Aim of the task
Look over the data below and give the number of lines containing the word "order", with no other words.

Material supplied

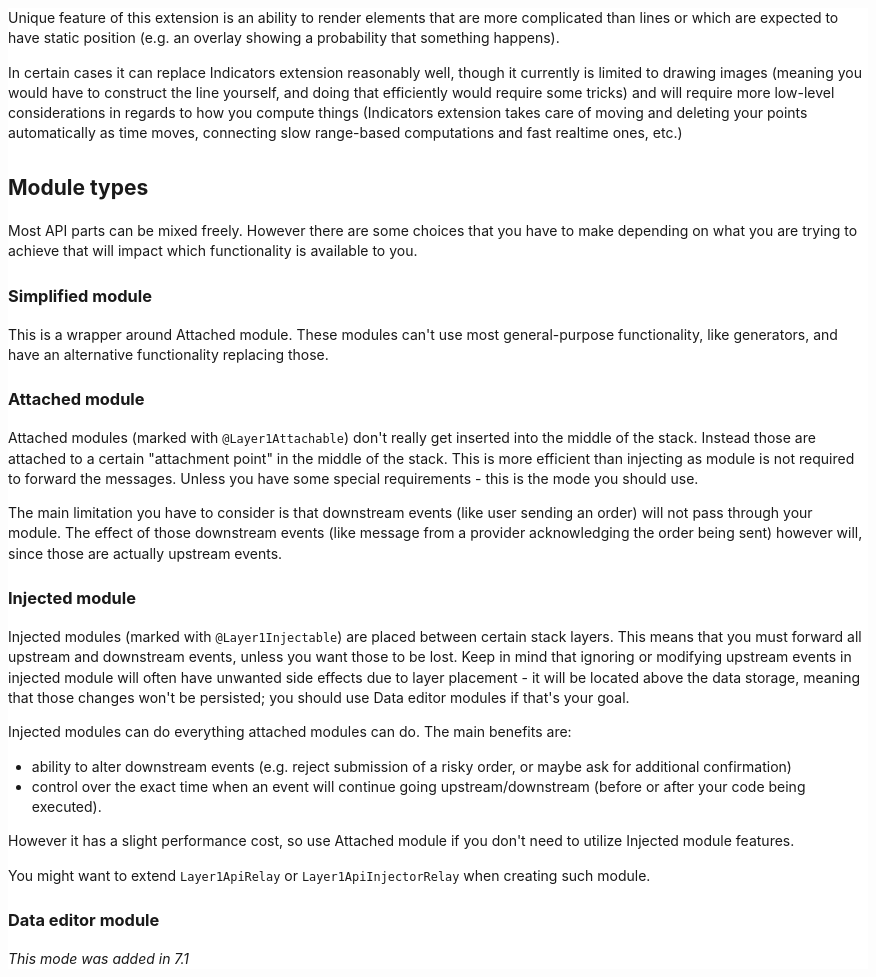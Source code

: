 Unique feature of this extension is an ability to render elements that are more complicated than lines or which are expected to have static position (e.g. an overlay showing a probability that something happens).

In certain cases it can replace Indicators extension reasonably well, though it currently is limited to drawing images (meaning you would have to construct the line yourself, and doing that efficiently would require some tricks) and will require more low-level considerations in regards to how you compute things (Indicators extension takes care of moving and deleting your points automatically as time moves, connecting slow range-based computations and fast realtime ones, etc.)

## Module types

Most API parts can be mixed freely. However there are some choices that you have to make depending on what you are trying to achieve that will impact which functionality is available to you.

### Simplified module

This is a wrapper around Attached module. These modules can't use most general-purpose functionality, like generators, and have an alternative functionality replacing those.

### Attached module

Attached modules (marked with `@Layer1Attachable`) don't really get inserted into the middle of the stack. Instead those are attached to a certain "attachment point" in the middle of the stack. This is more efficient than injecting as module is not required to forward the messages. Unless you have some special requirements - this is the mode you should use.

The main limitation you have to consider is that downstream events (like user sending an order) will not pass through your module. The effect of those downstream events (like message from a provider acknowledging the order being sent) however will, since those are actually upstream events.

### Injected module

Injected modules (marked with `@Layer1Injectable`) are placed between certain stack layers. This means that you must forward all upstream and downstream events, unless you want those to be lost.
Keep in mind that ignoring or modifying upstream events in injected module will often have unwanted side effects due to layer placement - it will be located above the data storage, meaning that those changes won't be persisted; you should use Data editor modules if that's your goal.

Injected modules can do everything attached modules can do. The main benefits are:
- ability to alter downstream events (e.g. reject submission of a risky order, or maybe ask for additional confirmation)
- control over the exact time when an event will continue going upstream/downstream (before or after your code being executed).

However it has a slight performance cost, so use Attached module if you don't need to utilize Injected module features.

You might want to extend `Layer1ApiRelay` or `Layer1ApiInjectorRelay` when creating such module.

### Data editor module

_This mode was added in 7.1_

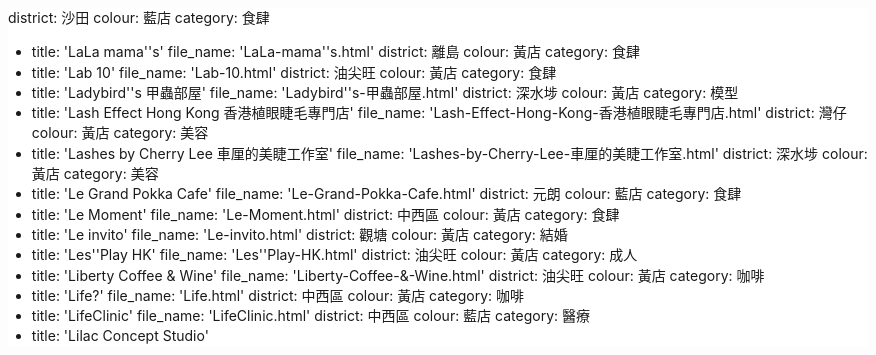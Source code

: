   district: 沙田
  colour: 藍店
  category: 食肆
- title: 'LaLa mama''s'
  file_name: 'LaLa-mama''s.html'
  district: 離島
  colour: 黃店
  category: 食肆
- title: 'Lab 10'
  file_name: 'Lab-10.html'
  district: 油尖旺
  colour: 黃店
  category: 食肆
- title: 'Ladybird''s 甲蟲部屋'
  file_name: 'Ladybird''s-甲蟲部屋.html'
  district: 深水埗
  colour: 黃店
  category: 模型
- title: 'Lash Effect Hong Kong 香港植眼睫毛專門店'
  file_name: 'Lash-Effect-Hong-Kong-香港植眼睫毛專門店.html'
  district: 灣仔
  colour: 黃店
  category: 美容
- title: 'Lashes by Cherry Lee 車厘的美睫工作室'
  file_name: 'Lashes-by-Cherry-Lee-車厘的美睫工作室.html'
  district: 深水埗
  colour: 黃店
  category: 美容
- title: 'Le Grand Pokka Cafe'
  file_name: 'Le-Grand-Pokka-Cafe.html'
  district: 元朗
  colour: 藍店
  category: 食肆
- title: 'Le Moment'
  file_name: 'Le-Moment.html'
  district: 中西區
  colour: 黃店
  category: 食肆
- title: 'Le invito'
  file_name: 'Le-invito.html'
  district: 觀塘
  colour: 黃店
  category: 結婚
- title: 'Les''Play HK'
  file_name: 'Les''Play-HK.html'
  district: 油尖旺
  colour: 黃店
  category: 成人
- title: 'Liberty Coffee & Wine'
  file_name: 'Liberty-Coffee-&-Wine.html'
  district: 油尖旺
  colour: 黃店
  category: 咖啡
- title: 'Life?'
  file_name: 'Life.html'
  district: 中西區
  colour: 黃店
  category: 咖啡
- title: 'LifeClinic'
  file_name: 'LifeClinic.html'
  district: 中西區
  colour: 藍店
  category: 醫療
- title: 'Lilac Concept Studio'
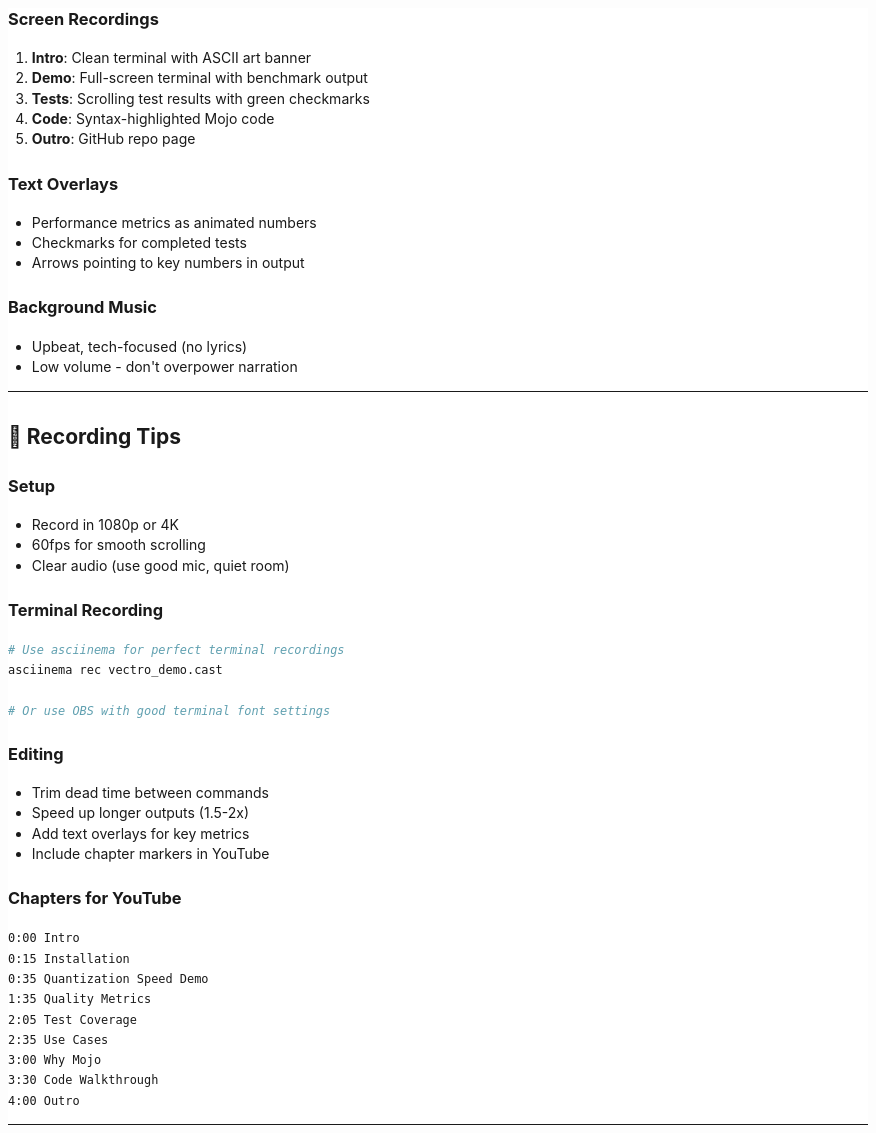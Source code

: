 ### Screen Recordings
1. **Intro**: Clean terminal with ASCII art banner
2. **Demo**: Full-screen terminal with benchmark output
3. **Tests**: Scrolling test results with green checkmarks
4. **Code**: Syntax-highlighted Mojo code
5. **Outro**: GitHub repo page

### Text Overlays
- Performance metrics as animated numbers
- Checkmarks for completed tests
- Arrows pointing to key numbers in output

### Background Music
- Upbeat, tech-focused (no lyrics)
- Low volume - don't overpower narration

---

## 🎥 Recording Tips

### Setup
- Record in 1080p or 4K
- 60fps for smooth scrolling
- Clear audio (use good mic, quiet room)

### Terminal Recording
```bash
# Use asciinema for perfect terminal recordings
asciinema rec vectro_demo.cast

# Or use OBS with good terminal font settings
```

### Editing
- Trim dead time between commands
- Speed up longer outputs (1.5-2x)
- Add text overlays for key metrics
- Include chapter markers in YouTube

### Chapters for YouTube
```
0:00 Intro
0:15 Installation
0:35 Quantization Speed Demo
1:35 Quality Metrics
2:05 Test Coverage
2:35 Use Cases
3:00 Why Mojo
3:30 Code Walkthrough
4:00 Outro
```

---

Output of the exercise
2